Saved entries
• • •

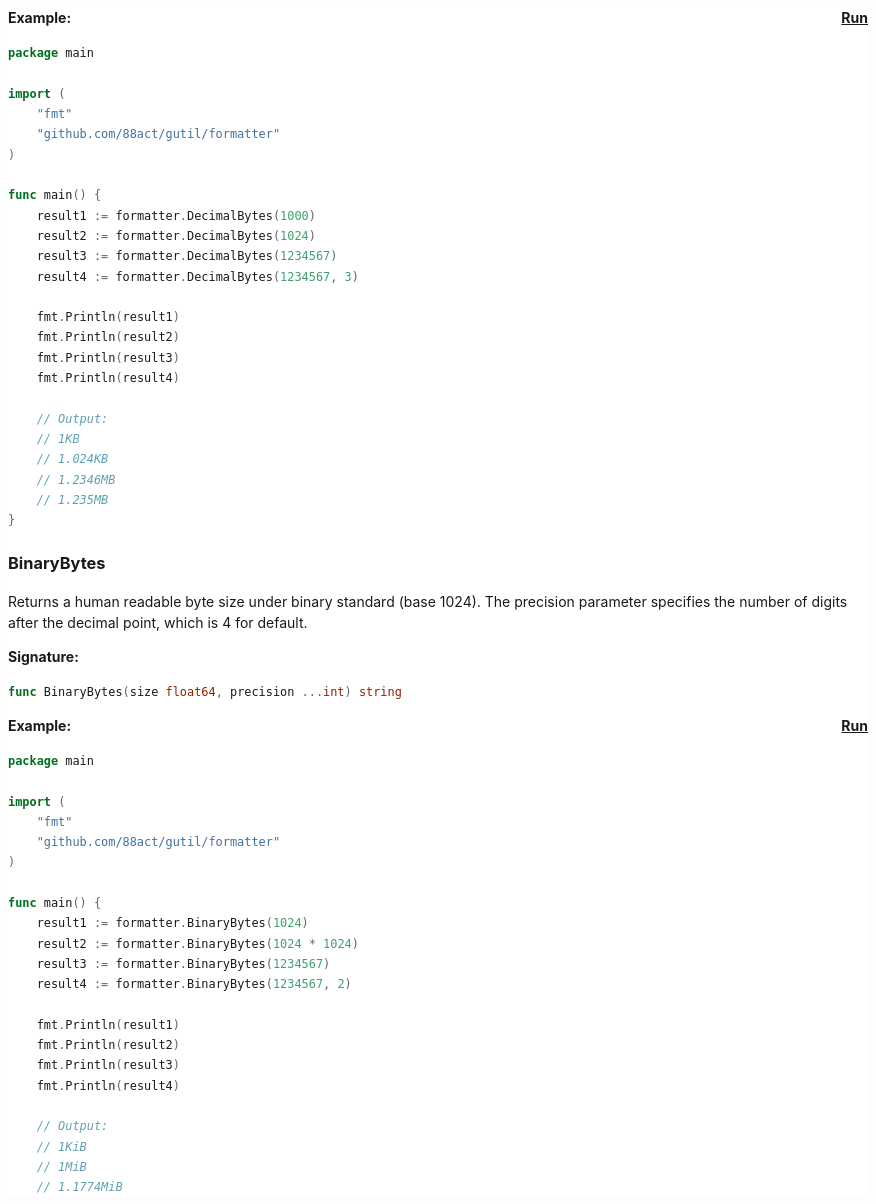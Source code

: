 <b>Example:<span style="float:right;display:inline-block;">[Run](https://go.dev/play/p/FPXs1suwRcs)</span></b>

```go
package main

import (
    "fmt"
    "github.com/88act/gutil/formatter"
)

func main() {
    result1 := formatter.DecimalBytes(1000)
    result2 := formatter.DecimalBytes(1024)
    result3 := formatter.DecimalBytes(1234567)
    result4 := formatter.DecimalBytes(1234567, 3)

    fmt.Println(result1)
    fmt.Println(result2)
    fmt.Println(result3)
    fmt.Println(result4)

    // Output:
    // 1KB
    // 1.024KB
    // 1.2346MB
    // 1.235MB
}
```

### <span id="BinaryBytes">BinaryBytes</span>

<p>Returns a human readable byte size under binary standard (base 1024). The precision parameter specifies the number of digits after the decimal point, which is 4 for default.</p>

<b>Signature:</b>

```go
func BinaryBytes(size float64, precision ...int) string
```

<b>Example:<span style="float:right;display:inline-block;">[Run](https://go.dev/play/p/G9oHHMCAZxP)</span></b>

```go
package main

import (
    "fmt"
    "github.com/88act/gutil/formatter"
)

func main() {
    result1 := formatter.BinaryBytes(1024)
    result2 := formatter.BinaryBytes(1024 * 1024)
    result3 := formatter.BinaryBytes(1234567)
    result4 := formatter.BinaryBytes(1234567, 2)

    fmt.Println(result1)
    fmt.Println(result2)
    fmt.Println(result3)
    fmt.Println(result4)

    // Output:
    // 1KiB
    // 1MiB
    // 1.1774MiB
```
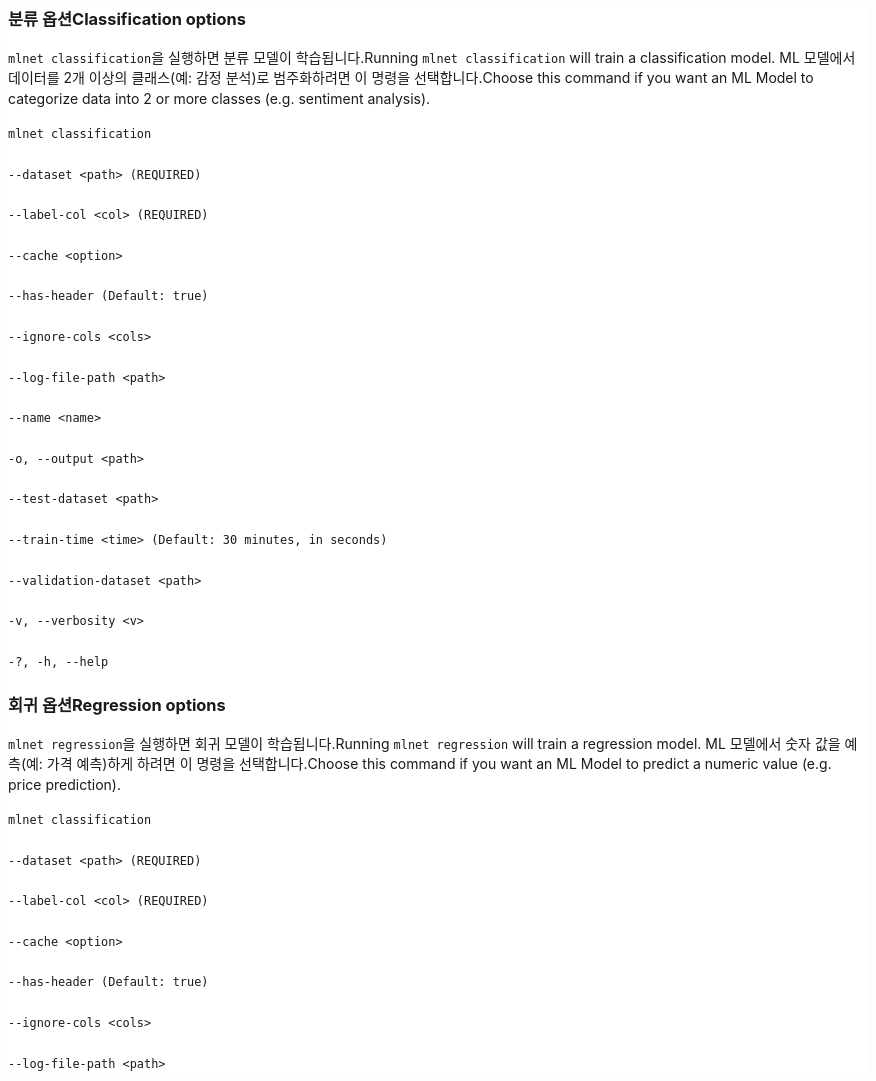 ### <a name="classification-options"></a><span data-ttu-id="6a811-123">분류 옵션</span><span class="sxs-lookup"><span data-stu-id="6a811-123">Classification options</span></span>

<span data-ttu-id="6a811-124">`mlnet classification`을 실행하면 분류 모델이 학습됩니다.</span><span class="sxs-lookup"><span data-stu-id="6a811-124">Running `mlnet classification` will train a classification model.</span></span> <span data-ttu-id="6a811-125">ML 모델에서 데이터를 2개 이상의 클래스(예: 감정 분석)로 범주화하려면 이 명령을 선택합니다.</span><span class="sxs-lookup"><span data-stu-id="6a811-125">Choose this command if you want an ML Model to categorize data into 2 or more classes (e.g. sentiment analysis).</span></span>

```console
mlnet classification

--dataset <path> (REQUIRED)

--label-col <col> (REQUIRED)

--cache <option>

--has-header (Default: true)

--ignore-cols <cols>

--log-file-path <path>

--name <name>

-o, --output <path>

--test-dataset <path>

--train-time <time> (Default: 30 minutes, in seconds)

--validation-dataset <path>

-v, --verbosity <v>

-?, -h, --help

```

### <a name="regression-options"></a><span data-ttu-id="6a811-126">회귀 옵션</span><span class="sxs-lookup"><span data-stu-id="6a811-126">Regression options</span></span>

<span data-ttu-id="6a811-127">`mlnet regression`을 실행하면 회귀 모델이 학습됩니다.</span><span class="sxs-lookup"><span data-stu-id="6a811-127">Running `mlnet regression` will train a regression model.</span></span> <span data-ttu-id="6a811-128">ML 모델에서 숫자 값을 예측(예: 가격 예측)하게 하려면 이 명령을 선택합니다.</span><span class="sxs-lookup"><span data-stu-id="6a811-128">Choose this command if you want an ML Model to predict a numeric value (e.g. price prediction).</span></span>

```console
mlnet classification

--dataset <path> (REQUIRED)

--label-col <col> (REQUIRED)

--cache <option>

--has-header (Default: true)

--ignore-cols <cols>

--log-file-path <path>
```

• • •

• _WHAT TO PRODUCE_:
Lines that contain "precision" should be pulled from the entries above and reported.

• _ANSWER BOX_:
<p>Returns a human readable byte size under binary standard (base 1024). The precision parameter specifies the number of digits after the decimal point, which is 4 for default.</p>
func BinaryBytes(size float64, precision ...int) string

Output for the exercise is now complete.